» Exercise instructions
Locate the line bearing "### Frontend" in the material below, then reproduce it and each following line up to and including the line bearing "#### New/Updated Models".

» Input
————————

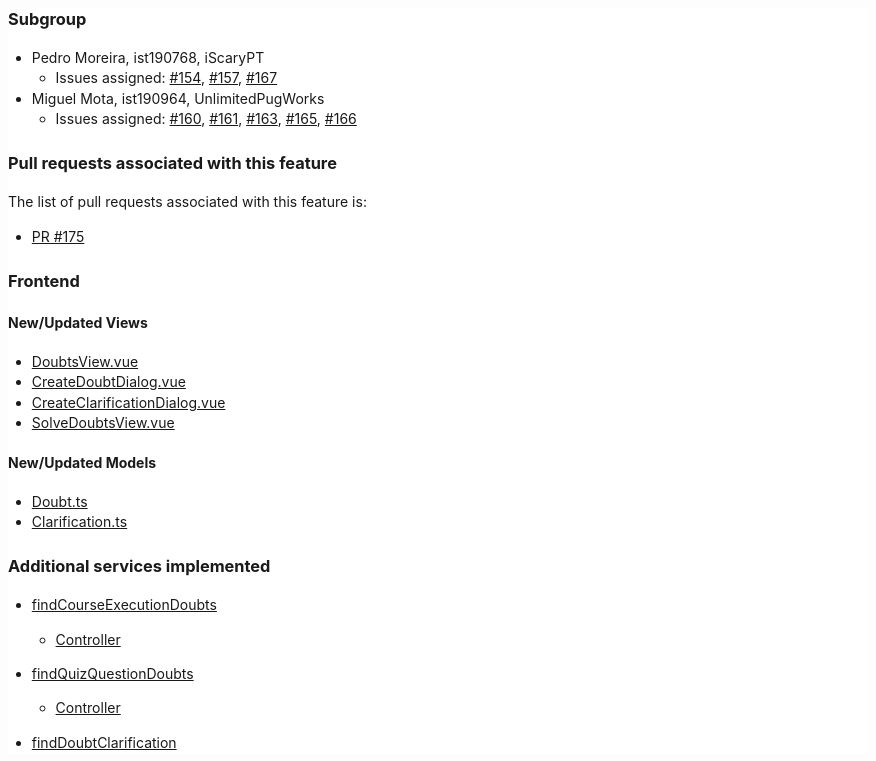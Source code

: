 ### Subgroup
 - Pedro Moreira, ist190768, iScaryPT
   + Issues assigned: [#154](https://github.com/tecnico-softeng/es20tg_45-project/issues/154), [#157](https://github.com/tecnico-softeng/es20tg_45-project/issues/157), [#167](https://github.com/tecnico-softeng/es20tg_45-project/issues/167) 
 - Miguel Mota, ist190964, UnlimitedPugWorks
   + Issues assigned: [#160](https://github.com/tecnico-softeng/es20tg_45-project/issues/160), [#161](https://github.com/tecnico-softeng/es20tg_45-project/issues/161), [#163](https://github.com/tecnico-softeng/es20tg_45-project/issues/163), [#165](https://github.com/tecnico-softeng/es20tg_45-project/issues/165), [#166](https://github.com/tecnico-softeng/es20tg_45-project/issues/166)   
 
### Pull requests associated with this feature

The list of pull requests associated with this feature is:

 - [PR #175](https://github.com/tecnico-softeng/es20tg_45-project/pull/175)

### Frontend

#### New/Updated Views
 - [DoubtsView.vue](https://github.com/tecnico-softeng/es20tg_45-project/blob/discuss%C3%A3o-de-perguntas-dev/frontend/src/views/student/DoubtsView.vue)
 - [CreateDoubtDialog.vue](https://github.com/tecnico-softeng/es20tg_45-project/blob/discuss%C3%A3o-de-perguntas-dev/frontend/src/views/student/CreateDoubtDialog.vue)
 - [CreateClarificationDialog.vue](https://github.com/tecnico-softeng/es20tg_45-project/blob/discuss%C3%A3o-de-perguntas-dev/frontend/src/views/teacher/doubts/CreateClarificationDialog.vue)
 - [SolveDoubtsView.vue](https://github.com/tecnico-softeng/es20tg_45-project/blob/discuss%C3%A3o-de-perguntas-dev/frontend/src/views/teacher/doubts/SolveDoubtsView.vue)

#### New/Updated Models

 - [Doubt.ts](https://github.com/tecnico-softeng/es20tg_45-project/blob/discuss%C3%A3o-de-perguntas-dev/frontend/src/models/management/Doubt.ts)
 - [Clarification.ts](https://github.com/tecnico-softeng/es20tg_45-project/blob/discuss%C3%A3o-de-perguntas-dev/frontend/src/models/management/Clarification.ts)

### Additional services implemented

 - [findCourseExecutionDoubts](https://github.com/tecnico-softeng/es20tg_45-project/blob/discuss%C3%A3o-de-perguntas-dev/backend/src/main/java/pt/ulisboa/tecnico/socialsoftware/tutor/doubt/DoubtService.java#L111)
    + [Controller](https://github.com/tecnico-softeng/es20tg_45-project/blob/discuss%C3%A3o-de-perguntas-dev/backend/src/main/java/pt/ulisboa/tecnico/socialsoftware/tutor/doubt/DoubtController.java#L53)

 - [findQuizQuestionDoubts](https://github.com/tecnico-softeng/es20tg_45-project/blob/discuss%C3%A3o-de-perguntas-dev/backend/src/main/java/pt/ulisboa/tecnico/socialsoftware/tutor/doubt/DoubtService.java#L82)
    + [Controller](https://github.com/tecnico-softeng/es20tg_45-project/blob/discuss%C3%A3o-de-perguntas-dev/backend/src/main/java/pt/ulisboa/tecnico/socialsoftware/tutor/doubt/DoubtController.java#L45)

 - [findDoubtClarification](https://github.com/tecnico-softeng/es20tg_45-project/blob/discuss%C3%A3o-de-perguntas-dev/backend/src/main/java/pt/ulisboa/tecnico/socialsoftware/tutor/clarification/ClarificationService.java#L64)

————————

» Output of the exercise
### Frontend

#### New/Updated Views
 - [DoubtsView.vue](https://github.com/tecnico-softeng/es20tg_45-project/blob/discuss%C3%A3o-de-perguntas-dev/frontend/src/views/student/DoubtsView.vue)
 - [CreateDoubtDialog.vue](https://github.com/tecnico-softeng/es20tg_45-project/blob/discuss%C3%A3o-de-perguntas-dev/frontend/src/views/student/CreateDoubtDialog.vue)
 - [CreateClarificationDialog.vue](https://github.com/tecnico-softeng/es20tg_45-project/blob/discuss%C3%A3o-de-perguntas-dev/frontend/src/views/teacher/doubts/CreateClarificationDialog.vue)
 - [SolveDoubtsView.vue](https://github.com/tecnico-softeng/es20tg_45-project/blob/discuss%C3%A3o-de-perguntas-dev/frontend/src/views/teacher/doubts/SolveDoubtsView.vue)

#### New/Updated Models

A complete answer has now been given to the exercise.